Possible Solutions: - Use a more capable LLM for evaluation - Provide explicit scoring criteria in the prompt - Add few-shot examples to guide the evaluation - Run multiple evaluations and average the results - Review your prompt for clarity and potential ambiguities
# Example: Running multiple evaluations for consistency
def evaluate_with_redundancy(question, answer, context, client, evaluator, n=3):
    """Run multiple evaluations and aggregate results for more consistency"""
    results = []
    for _ in range(n):
        result = evaluator.grade(
            question=question,
            answer=answer,
            context=context,
            client=client
        )
        results.append(result)
    # For faithfulness evaluations, average overall scores
    if hasattr(results[0], 'overall_faithfulness_score'):
        avg_score = sum(r.overall_faithfulness_score for r in results) / len(results)
        print(f"Average Faithfulness Score: {avg_score:.2f}")
    # For precision evaluations, average across chunk scores
    elif hasattr(results[0], 'avg_score'):
        avg_score = sum(r.avg_score for r in results) / len(results)

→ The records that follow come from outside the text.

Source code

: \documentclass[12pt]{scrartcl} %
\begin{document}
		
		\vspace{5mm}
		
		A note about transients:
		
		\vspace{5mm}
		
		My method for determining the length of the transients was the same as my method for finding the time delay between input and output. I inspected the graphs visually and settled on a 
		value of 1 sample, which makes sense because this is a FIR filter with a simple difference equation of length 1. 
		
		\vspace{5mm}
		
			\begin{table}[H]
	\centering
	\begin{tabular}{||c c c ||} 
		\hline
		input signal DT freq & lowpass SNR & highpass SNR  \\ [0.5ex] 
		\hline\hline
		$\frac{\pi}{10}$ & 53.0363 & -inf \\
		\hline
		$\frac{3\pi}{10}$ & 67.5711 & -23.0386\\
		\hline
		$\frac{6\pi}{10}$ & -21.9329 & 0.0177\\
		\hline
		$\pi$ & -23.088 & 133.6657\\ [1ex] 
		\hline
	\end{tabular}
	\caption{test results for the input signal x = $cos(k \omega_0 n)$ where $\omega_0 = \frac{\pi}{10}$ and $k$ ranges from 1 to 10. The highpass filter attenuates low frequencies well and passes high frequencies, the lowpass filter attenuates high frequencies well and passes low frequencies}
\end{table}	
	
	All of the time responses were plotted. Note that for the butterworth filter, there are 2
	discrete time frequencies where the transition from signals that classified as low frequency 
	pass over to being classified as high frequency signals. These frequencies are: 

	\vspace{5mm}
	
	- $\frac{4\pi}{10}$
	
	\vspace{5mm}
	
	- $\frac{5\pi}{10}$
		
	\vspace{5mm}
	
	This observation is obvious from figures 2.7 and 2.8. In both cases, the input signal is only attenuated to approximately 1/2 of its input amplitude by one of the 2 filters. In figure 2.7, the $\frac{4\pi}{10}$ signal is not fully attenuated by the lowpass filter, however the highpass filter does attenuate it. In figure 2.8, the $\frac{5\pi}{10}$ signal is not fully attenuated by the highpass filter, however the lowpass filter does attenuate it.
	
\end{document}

        print(f"Average Precision Score: {avg_score:.2f}")
    return results
Performance Issues
Problem: Evaluations are too slow.
Possible Solutions:
- Use parallel processing with agrade and asyncio
- Batch evaluations when possible
- Use a faster LLM for evaluations that don't require high capability
- Optimize context size to reduce token count
- Consider using client-side caching for repeated evaluations
# Example: Parallel evaluation of multiple metrics
import asyncio
from instructor import AsyncInstructor
from rag_evals.score_faithfulness import Faithfulness
from rag_evals.score_precision import ChunkPrecision
async_client = AsyncInstructor(provider="openai/gpt-4o-mini")
async def evaluate_example(question, answer, context):
    """Run all evaluations for a single example in parallel"""
    faithfulness_task = Faithfulness.agrade(
        question=question,
        answer=answer,
        context=context,
        client=async_client
    )
    precision_task = ChunkPrecision.agrade(
        question=question,
        answer=answer,
        context=context,
        client=async_client
    )
    # Run both evaluations in parallel
    return await asyncio.gather(faithfulness_task, precision_task)
# Use with asyncio.run(evaluate_example(...))
Model-Specific Issues
GPT Models
- Ensure you're using the correct model name format (e.g., "openai/gpt-4o-mini")
- Monitor token usage to avoid unexpected costs
- Be aware of rate limits, especially with parallel evaluations
Claude Models
- Properly format the system and user messages for Claude
- Be aware of Claude's handling of structured output
- Adjust prompts to accommodate Claude's reasoning style
Local Models
- Ensure the model supports structured JSON output
- Be prepared for less consistent results with smaller models
- Consider using more explicit prompts for local models
Debugging Tips
- Inspect Raw API Responses: Look at the raw API responses to understand what the LLM is returning
- Log Intermediate Steps: Add logging to track the evaluation process
- Test With Simple Examples: Verify functionality with simple, known examples first
- Compare With Manual Evaluation: Periodically validate results against human judgments
- Check Context Processing: Verify that context is being correctly processed and enumerated
If you continue to experience issues, please check the project repository for known issues or submit a new issue with details about your problem.